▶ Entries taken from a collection
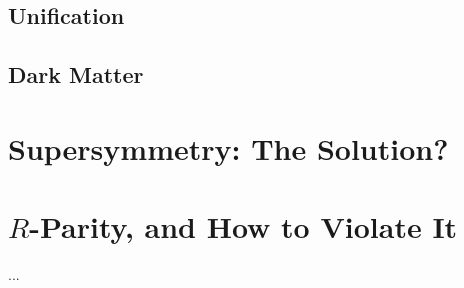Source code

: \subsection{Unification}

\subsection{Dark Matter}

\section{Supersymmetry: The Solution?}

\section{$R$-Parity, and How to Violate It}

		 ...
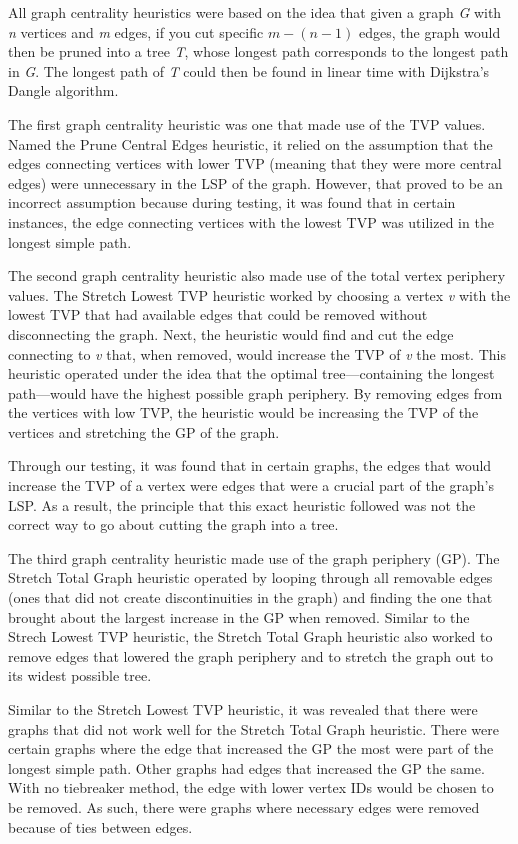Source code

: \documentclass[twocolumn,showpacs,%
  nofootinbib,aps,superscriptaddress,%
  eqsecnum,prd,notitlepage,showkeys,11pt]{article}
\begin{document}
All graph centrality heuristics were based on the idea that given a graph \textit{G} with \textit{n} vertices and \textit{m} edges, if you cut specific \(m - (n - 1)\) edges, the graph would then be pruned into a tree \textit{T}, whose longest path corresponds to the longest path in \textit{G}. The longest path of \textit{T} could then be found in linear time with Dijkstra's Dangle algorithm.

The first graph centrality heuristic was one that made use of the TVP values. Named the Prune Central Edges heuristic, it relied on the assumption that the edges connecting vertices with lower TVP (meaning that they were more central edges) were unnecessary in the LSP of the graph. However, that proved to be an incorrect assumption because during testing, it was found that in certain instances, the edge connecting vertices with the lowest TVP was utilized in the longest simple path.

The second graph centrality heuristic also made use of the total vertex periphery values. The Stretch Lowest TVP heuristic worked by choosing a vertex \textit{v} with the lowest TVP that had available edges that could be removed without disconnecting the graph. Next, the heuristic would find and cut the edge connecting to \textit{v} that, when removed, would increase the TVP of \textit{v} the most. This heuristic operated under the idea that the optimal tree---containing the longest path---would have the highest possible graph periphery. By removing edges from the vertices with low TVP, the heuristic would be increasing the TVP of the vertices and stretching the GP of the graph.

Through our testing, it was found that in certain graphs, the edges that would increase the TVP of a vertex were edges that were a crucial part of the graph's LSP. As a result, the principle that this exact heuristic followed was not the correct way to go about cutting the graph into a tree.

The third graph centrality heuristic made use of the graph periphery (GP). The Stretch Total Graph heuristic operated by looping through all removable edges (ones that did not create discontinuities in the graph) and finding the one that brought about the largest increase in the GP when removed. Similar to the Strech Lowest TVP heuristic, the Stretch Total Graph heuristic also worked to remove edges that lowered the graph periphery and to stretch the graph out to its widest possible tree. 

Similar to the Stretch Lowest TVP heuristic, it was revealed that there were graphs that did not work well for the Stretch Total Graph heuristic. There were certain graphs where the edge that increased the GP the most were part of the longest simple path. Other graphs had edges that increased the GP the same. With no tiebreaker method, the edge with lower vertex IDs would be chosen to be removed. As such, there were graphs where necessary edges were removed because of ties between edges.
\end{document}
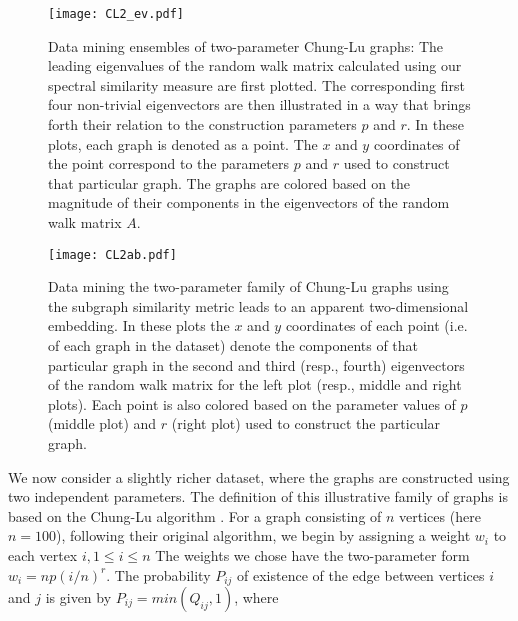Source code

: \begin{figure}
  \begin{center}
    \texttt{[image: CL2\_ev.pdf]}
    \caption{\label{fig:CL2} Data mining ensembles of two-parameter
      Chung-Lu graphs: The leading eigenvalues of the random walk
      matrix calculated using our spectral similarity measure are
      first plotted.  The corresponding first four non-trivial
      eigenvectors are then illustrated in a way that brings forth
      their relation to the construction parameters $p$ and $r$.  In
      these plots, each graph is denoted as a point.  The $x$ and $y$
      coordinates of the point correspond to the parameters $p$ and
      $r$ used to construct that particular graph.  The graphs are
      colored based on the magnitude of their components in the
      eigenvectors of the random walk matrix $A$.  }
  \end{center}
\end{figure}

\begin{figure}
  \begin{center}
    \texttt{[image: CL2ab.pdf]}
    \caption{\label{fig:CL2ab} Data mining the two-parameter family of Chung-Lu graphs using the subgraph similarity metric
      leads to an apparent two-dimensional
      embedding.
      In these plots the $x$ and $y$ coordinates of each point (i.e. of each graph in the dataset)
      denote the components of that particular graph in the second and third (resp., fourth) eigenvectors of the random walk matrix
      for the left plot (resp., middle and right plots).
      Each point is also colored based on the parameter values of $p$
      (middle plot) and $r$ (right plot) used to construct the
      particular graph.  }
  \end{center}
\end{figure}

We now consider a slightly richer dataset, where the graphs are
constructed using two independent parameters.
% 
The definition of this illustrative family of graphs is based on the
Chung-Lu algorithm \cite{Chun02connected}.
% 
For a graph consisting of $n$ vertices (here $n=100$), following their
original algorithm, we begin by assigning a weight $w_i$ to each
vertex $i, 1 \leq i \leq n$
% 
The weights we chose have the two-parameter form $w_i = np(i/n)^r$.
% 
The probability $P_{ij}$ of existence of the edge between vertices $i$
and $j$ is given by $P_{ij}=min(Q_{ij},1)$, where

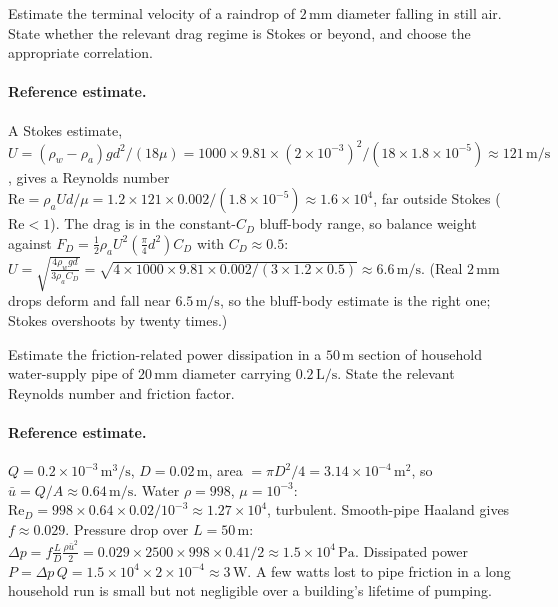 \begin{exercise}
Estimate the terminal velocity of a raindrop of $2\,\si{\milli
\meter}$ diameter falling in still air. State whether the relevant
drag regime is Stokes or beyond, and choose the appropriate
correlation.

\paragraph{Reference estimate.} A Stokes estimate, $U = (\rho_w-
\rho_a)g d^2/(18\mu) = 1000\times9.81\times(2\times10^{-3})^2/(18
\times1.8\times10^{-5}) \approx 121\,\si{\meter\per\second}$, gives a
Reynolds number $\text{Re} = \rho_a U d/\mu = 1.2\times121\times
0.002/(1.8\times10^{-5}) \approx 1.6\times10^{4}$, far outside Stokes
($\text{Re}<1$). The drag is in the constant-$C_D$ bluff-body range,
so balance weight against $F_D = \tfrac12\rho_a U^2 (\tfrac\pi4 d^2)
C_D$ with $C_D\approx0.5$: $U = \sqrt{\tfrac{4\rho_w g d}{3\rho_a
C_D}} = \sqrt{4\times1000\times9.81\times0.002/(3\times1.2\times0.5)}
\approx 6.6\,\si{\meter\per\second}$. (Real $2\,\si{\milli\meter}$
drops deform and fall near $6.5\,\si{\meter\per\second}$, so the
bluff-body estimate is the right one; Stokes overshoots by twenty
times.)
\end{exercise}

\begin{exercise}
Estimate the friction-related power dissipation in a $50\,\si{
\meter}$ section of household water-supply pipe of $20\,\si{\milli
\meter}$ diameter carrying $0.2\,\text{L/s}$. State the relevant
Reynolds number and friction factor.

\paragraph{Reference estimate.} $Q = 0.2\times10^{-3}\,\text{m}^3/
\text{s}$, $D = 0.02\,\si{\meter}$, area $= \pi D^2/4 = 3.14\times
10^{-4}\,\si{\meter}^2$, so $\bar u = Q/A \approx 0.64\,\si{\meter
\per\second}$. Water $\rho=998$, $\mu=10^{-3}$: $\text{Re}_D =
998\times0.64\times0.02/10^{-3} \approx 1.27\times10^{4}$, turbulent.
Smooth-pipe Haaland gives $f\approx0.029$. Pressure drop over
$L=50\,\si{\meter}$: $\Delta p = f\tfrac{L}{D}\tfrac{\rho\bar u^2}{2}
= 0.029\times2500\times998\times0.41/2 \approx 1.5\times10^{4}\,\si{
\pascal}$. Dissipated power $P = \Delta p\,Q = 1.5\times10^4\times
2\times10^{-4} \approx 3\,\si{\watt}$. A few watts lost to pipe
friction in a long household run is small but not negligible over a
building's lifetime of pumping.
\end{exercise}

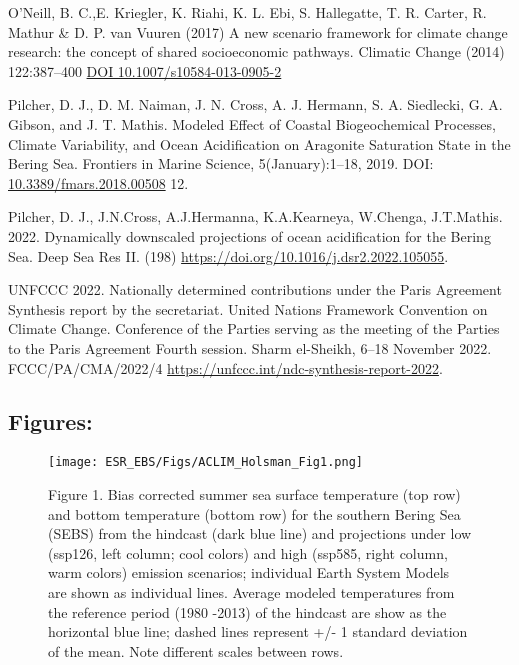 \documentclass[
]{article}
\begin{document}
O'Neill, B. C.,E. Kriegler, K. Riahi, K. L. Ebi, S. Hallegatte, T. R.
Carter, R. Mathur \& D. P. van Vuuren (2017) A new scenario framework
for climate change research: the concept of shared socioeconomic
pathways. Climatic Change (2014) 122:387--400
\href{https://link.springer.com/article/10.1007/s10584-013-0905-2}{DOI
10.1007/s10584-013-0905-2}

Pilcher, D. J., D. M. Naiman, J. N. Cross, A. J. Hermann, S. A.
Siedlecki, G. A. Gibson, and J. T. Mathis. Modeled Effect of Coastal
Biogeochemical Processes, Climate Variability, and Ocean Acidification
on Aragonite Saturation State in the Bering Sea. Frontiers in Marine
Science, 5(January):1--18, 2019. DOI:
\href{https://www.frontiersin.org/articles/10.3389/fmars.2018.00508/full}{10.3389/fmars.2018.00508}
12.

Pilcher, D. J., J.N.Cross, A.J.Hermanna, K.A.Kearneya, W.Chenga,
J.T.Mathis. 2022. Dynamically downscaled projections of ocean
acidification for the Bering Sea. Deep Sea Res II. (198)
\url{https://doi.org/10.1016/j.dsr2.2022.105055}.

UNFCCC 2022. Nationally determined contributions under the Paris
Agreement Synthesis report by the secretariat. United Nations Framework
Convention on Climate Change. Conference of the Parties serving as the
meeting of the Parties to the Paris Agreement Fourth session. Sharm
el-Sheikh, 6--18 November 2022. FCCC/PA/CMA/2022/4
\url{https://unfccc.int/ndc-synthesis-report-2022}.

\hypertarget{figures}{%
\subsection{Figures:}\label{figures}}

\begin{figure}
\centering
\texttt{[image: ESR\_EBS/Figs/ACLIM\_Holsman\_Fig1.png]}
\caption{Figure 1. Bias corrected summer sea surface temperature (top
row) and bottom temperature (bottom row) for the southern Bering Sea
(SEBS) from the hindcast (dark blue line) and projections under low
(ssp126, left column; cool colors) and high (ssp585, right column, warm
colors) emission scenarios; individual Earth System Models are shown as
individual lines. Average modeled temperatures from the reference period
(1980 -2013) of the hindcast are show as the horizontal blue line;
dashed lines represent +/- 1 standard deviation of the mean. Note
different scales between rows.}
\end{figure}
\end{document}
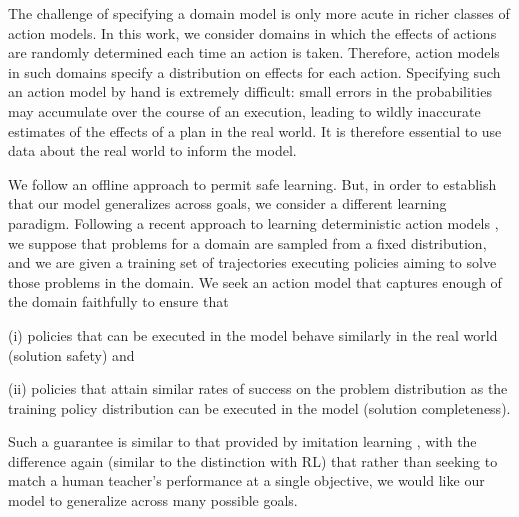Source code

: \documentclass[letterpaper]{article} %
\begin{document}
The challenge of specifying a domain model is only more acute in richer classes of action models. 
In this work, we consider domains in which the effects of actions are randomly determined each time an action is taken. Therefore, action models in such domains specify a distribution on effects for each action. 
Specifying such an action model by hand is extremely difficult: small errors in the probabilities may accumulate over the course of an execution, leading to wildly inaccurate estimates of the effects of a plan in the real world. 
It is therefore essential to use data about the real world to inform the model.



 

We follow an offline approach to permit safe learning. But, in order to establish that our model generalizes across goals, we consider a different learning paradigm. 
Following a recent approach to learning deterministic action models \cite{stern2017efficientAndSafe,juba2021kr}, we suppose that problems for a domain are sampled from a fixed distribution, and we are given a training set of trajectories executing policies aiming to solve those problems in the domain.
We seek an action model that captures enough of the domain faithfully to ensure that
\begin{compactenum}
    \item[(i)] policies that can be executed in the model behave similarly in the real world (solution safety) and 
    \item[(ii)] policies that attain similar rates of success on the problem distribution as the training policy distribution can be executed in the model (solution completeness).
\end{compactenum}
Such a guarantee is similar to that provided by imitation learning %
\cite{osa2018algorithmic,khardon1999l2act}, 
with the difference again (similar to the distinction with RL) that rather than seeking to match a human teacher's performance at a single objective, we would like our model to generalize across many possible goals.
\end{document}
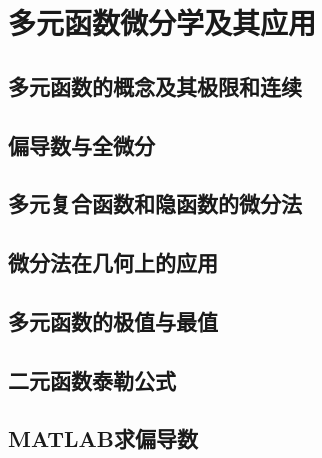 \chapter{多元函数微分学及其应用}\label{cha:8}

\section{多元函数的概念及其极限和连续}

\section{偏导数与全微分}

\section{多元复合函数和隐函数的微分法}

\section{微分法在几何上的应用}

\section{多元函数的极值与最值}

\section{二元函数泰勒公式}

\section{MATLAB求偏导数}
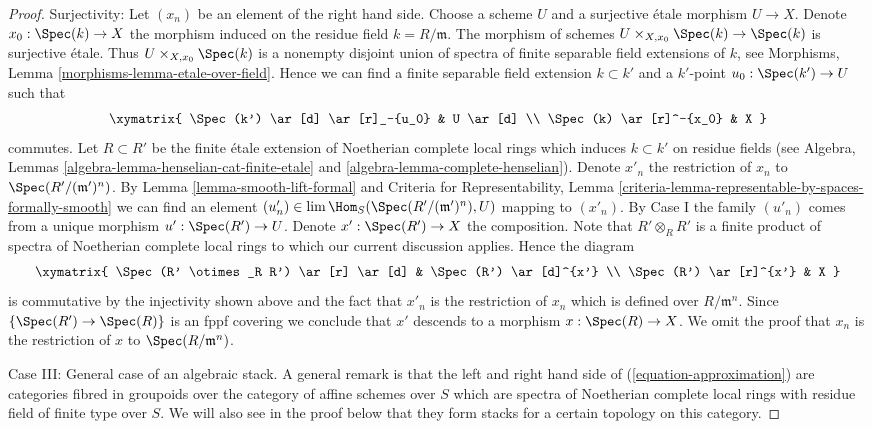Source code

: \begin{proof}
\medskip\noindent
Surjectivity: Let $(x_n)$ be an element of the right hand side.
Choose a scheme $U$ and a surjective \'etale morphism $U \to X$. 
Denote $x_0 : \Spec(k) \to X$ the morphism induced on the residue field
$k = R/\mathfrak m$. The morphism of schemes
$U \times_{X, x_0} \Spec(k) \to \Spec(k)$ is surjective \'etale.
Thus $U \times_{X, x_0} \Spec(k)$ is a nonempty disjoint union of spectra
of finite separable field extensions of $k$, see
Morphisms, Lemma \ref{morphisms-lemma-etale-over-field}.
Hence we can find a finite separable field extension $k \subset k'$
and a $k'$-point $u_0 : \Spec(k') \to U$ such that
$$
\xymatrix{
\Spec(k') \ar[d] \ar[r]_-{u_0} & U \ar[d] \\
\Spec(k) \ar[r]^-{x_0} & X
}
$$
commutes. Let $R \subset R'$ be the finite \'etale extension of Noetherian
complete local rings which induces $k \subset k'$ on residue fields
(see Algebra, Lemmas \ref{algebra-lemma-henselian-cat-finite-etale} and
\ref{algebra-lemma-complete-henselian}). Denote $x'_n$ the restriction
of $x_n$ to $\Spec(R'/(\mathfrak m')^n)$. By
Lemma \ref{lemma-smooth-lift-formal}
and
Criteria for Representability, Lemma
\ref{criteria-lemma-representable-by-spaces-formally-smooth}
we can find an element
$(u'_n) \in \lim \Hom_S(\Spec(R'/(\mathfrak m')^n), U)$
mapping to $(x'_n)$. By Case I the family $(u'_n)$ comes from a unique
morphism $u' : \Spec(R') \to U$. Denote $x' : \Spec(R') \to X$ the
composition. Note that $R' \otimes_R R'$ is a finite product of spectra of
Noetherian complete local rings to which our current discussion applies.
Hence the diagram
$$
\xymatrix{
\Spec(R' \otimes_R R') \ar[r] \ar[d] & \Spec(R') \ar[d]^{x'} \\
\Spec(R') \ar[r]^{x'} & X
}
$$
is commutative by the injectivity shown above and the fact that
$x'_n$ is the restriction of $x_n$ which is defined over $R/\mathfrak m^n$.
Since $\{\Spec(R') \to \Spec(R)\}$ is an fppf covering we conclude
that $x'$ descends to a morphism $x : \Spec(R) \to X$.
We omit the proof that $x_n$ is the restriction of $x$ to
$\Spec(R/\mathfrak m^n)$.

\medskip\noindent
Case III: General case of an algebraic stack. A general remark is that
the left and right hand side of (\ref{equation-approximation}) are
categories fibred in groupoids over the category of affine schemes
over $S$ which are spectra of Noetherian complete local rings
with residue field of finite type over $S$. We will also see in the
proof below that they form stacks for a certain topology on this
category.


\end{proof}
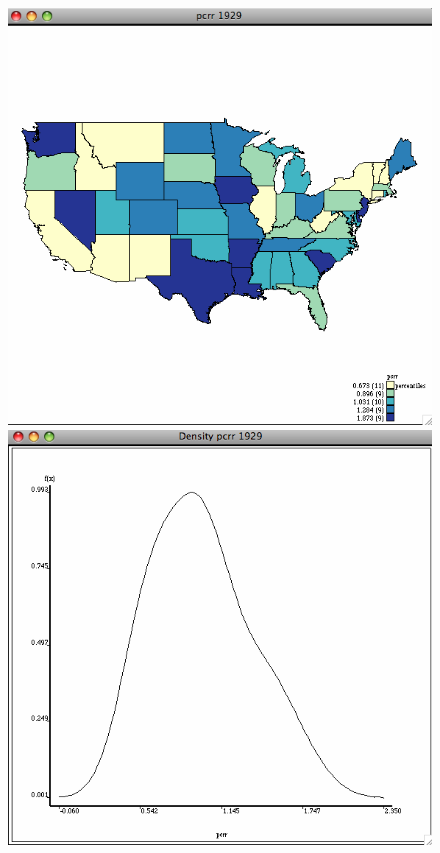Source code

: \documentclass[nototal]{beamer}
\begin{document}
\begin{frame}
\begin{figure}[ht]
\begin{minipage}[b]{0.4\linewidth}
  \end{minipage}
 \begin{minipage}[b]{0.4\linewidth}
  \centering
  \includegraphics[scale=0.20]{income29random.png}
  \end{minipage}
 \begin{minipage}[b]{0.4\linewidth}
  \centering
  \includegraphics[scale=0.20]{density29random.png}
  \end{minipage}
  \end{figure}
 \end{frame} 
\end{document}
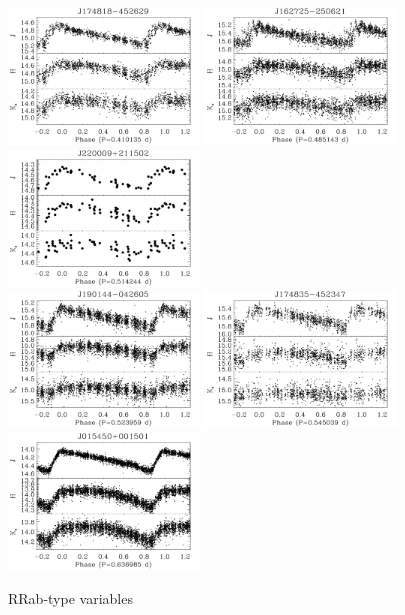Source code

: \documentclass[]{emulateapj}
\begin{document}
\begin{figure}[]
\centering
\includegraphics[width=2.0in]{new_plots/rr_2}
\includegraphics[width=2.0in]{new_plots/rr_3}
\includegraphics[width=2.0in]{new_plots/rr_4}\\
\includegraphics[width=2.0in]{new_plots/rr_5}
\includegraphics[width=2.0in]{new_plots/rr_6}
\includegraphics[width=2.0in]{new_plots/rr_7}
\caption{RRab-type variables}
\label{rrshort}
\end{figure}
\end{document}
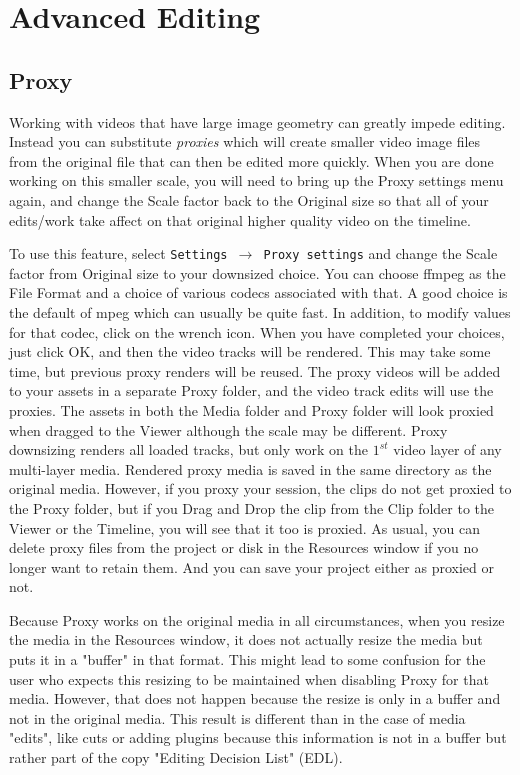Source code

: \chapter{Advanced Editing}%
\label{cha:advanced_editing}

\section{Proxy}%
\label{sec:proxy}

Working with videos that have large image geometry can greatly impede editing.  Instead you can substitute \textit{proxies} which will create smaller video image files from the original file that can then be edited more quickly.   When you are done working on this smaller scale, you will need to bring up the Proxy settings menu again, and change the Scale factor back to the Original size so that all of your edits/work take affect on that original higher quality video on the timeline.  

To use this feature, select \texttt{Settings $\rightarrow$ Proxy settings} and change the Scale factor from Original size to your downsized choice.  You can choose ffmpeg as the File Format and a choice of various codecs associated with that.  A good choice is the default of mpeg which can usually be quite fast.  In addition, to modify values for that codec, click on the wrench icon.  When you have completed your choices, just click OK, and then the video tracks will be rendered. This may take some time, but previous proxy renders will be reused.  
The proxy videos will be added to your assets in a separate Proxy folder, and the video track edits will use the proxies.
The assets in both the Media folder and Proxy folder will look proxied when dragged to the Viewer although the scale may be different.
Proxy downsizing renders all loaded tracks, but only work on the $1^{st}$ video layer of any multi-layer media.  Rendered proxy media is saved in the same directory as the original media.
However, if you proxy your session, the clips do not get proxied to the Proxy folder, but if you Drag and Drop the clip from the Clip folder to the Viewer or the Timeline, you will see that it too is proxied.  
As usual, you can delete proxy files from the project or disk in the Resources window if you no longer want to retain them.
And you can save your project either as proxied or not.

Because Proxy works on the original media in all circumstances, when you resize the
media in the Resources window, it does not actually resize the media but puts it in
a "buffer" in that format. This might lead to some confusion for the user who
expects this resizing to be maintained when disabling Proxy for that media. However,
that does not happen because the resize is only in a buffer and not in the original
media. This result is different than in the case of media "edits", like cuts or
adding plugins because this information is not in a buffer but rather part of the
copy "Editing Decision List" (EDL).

▶ EXERCISE AIM
Go through the records above and, whenever a line includes the word "proxied", copy it.

▶ RESULT OF THIS TASK
The assets in both the Media folder and Proxy folder will look proxied when dragged to the Viewer although the scale may be different.
However, if you proxy your session, the clips do not get proxied to the Proxy folder, but if you Drag and Drop the clip from the Clip folder to the Viewer or the Timeline, you will see that it too is proxied.  
And you can save your project either as proxied or not.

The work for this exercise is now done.